Nach zwei Stunden Spielzeit (einschließlich Erklärung) hatten wir gerade das erste Zeitalter geschafft und setzten dem Spiel ein Ende. Ohne dass einer dazu aufgerufen hatte. Es war allen einfach genug.

WPG-Wertung: Peter: 3 (unbalanciert, hat keinen Spaß gemacht), Aaron: 5 (gute Mechanismen; „Unbalanciertheit“ ist nicht erwiesen), Günther: 4 (Rosenberg ist besser), Walter: 4 (unstimming in der Mischung aus scharfer Rechnerei und enormen Zufallseinflüssen; es wären 6 Punkte gewesen, wenn das Spiel nach der erste Runde zu Ende gewesen wäre).

Aaron hat eine Nacht über unser Spielgeschehen geschlafen und anschließend folgenden Korrekturbericht verfasst:

Ich habe heute noch mal über „Patchistory“ nachgedacht und bin zu dem Schluss gekommen, dass ich meine Wertung auf 4 korrigiere. Warum?

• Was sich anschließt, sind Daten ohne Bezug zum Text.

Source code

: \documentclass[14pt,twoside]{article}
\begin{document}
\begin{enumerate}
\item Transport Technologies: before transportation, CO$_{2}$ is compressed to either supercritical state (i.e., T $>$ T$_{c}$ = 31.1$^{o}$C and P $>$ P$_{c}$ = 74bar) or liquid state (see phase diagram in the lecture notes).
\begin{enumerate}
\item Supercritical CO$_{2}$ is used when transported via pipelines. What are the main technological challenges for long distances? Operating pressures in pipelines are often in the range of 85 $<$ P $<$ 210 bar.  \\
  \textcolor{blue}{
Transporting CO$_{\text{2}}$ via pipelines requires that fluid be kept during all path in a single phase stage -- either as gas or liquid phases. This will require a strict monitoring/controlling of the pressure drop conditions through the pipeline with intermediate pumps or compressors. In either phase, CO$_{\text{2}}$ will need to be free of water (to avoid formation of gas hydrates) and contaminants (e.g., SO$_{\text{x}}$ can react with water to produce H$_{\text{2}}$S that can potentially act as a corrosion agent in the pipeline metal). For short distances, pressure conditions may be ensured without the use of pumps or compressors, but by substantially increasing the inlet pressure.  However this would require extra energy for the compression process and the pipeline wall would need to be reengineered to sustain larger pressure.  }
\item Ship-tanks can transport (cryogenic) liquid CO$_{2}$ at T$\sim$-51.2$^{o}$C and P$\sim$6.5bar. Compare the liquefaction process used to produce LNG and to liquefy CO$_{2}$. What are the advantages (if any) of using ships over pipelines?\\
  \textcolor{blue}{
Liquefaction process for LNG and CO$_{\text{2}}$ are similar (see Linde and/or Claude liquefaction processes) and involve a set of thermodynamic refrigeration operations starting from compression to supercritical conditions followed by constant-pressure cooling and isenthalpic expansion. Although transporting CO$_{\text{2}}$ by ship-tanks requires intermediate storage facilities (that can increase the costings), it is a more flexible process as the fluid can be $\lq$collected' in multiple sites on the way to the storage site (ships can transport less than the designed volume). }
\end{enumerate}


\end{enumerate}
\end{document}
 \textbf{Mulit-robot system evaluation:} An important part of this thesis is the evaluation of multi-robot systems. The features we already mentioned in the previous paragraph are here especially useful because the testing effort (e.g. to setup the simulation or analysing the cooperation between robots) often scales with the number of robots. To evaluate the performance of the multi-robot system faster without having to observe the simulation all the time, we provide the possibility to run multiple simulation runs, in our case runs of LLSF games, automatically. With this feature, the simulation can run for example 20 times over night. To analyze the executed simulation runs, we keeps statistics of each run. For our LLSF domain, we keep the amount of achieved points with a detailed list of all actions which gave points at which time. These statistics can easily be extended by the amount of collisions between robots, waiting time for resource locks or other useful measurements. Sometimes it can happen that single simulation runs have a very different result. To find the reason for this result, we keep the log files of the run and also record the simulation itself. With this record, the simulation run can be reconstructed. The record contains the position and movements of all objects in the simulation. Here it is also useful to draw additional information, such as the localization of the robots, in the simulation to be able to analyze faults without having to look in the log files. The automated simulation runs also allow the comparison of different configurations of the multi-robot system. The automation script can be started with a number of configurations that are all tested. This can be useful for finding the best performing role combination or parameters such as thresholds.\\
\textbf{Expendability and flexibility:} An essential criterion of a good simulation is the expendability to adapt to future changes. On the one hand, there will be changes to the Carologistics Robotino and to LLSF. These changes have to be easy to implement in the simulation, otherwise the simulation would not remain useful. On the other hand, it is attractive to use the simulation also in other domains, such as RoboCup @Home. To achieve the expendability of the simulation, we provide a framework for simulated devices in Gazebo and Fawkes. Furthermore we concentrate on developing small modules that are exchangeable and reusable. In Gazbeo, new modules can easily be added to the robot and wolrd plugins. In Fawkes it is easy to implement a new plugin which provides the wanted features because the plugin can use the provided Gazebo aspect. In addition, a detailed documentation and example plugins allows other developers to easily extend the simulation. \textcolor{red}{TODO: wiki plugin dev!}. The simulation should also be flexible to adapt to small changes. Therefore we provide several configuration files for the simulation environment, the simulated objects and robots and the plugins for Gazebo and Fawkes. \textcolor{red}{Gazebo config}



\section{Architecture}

Das Spiel hat aus meiner Sicht einen gravierenden Designfehler: es gibt zu viele Elemente, die den Stärkeren noch stärker machen.
Beispiele:

  • Auktion der Patches: Wer reich ist, kann sich das beste Plättchen ersteigern und GLEICHZEITIG die Preise für die anderen Spieler nach oben treiben. Irgendeiner ist am Schluss der Dumme und kauft das schlechteste Teil zu einem überhöhten Preis.
  • Diplomatie: Der Spieler mit vielen Diplomatiepunkten hat die größte Flexibilität: er kann Güter tauschen, Handelsrouten bauten, Schwache bedrohen und mittels Aid Siegpunkte generieren. Und wenn das alles noch nicht reicht, kann er sich Votes kaufen, die am Ende einer Ära im Normalfall 1:1 in Siegpunkte umgewandelt werden.
  • Angriff: Bin ich reich, kann ich mein Militär ausbauen und gewinne alle Kriege gegen Schwächere.
  • Prosperity Karten: Wieder eine Siegpunktquelle, die den Starken bevorzugt. Überhaupt erscheint mir dieses Element problematisch, wenn nicht sogar broken. Mit viel Brimborium wird von jedem Spieler eine Karte verdeckt gespielt, dann diese gemischt und nacheinander aufgedeckt. Wer nicht völlig verblödet ist, spielt alle seine Votes auf seine Karte, wenn er dort die Mehrheit hat. Hat er dort keine Mehrheit, gibt es keine Information, welche Karten noch im Spiel sind und auf welche der nacheinander aufgedeckten man sinnvollerweise seine Votes spielt. Es ist dann also reine Zockerei, ob man seine Votes spielt und wohin. Da nicht gespielte Votes am Ende der Ära verfallen, hat man womöglich noch nutzlos in Votes investiert.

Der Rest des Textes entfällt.